Container isolation relies on Linux namespaces and cgroups—but these do not prevent container breakout via kernel vulnerabilities. SELinux provides an additional layer:

Containers in Podman/Docker run as container_t by default.
SELinux policy restricts container_t from accessing host files, host processes, and sensitive kernel interfaces.
Even a root process inside a container is confined to container_t permissions.

# Verify Docker uses SELinux
docker info | grep -i selinux

# Run container with custom SELinux label
podman run --security-opt label=type:container_t myimage

# Check container process context
ps auxZ | grep container
# system_u:system_r:container_t:s0:c123,c456 ...

Container file labels (using MCS — Multi-Category Security): - Each container gets a unique c123,c456 category pair. - Prevents container A from reading container B's files even if both run as container_t.

Real Benefit: CVE-2016-5195 (Dirty COW)

Dirty COW was a race condition in Linux's copy-on-write handling that allowed a local attacker to write to any read-only memory-mapped file, gaining privilege escalation.
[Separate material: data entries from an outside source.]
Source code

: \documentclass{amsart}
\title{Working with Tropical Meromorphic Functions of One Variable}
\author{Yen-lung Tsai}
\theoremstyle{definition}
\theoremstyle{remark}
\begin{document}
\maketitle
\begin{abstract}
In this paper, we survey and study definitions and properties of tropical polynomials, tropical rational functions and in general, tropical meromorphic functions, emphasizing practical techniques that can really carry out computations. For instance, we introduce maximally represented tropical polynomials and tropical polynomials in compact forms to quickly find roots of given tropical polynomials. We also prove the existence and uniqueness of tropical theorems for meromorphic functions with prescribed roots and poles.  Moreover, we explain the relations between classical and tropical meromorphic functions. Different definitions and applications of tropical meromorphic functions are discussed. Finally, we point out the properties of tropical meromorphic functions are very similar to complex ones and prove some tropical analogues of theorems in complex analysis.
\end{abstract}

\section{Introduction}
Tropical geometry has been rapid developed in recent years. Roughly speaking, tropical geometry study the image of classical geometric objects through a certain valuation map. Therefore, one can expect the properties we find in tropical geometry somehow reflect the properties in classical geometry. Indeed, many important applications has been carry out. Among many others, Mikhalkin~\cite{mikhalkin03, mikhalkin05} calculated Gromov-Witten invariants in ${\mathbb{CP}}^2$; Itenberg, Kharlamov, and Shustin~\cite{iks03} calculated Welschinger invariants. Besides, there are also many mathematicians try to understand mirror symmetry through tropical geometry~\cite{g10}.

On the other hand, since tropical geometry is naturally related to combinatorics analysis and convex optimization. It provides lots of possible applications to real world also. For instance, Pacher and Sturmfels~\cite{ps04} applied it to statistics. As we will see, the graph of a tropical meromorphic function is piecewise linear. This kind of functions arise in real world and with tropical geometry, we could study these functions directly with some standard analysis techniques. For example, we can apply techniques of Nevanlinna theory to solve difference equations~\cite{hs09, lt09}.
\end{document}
It affected every Linux kernel from 2.6.22 to 4.8.

Without SELinux: the write-to-read-only exploit allows modifying /etc/passwd or /etc/shadow, granting root. Exploits were widely available.

With SELinux in enforcing mode: the exploit requires a process that can: 1. mmap() a file (allowed for any process). 2. Write to a read-only mmap via the race (the kernel bug).

But SELinux controls what the result of the exploit can do. A confined process (httpd_t) that exploited Dirty COW to write to /etc/passwd would be denied by SELinux's file write rules:

avc: denied { write } for pid=1234 comm="httpd"
     name="passwd" scontext=system_u:system_r:httpd_t:s0
     tcontext=system_u:object_r:passwd_file_t:s0

The exploit succeeds at the kernel level but SELinux policy prevents the attacker from leveraging it for privilege escalation. Containment in practice. Red Hat's security advisory explicitly stated that SELinux-enabled systems with httpd_t or similar confined domains had significantly reduced exposure.

Historical Context

The NSA's Flux Advanced Security Kernel (Flask) research (1990s) formalized the security model that became SELinux. Flask was ported to Linux and released in 2000. Peter Loscocco and Stephen Smalley were the primary NSA authors.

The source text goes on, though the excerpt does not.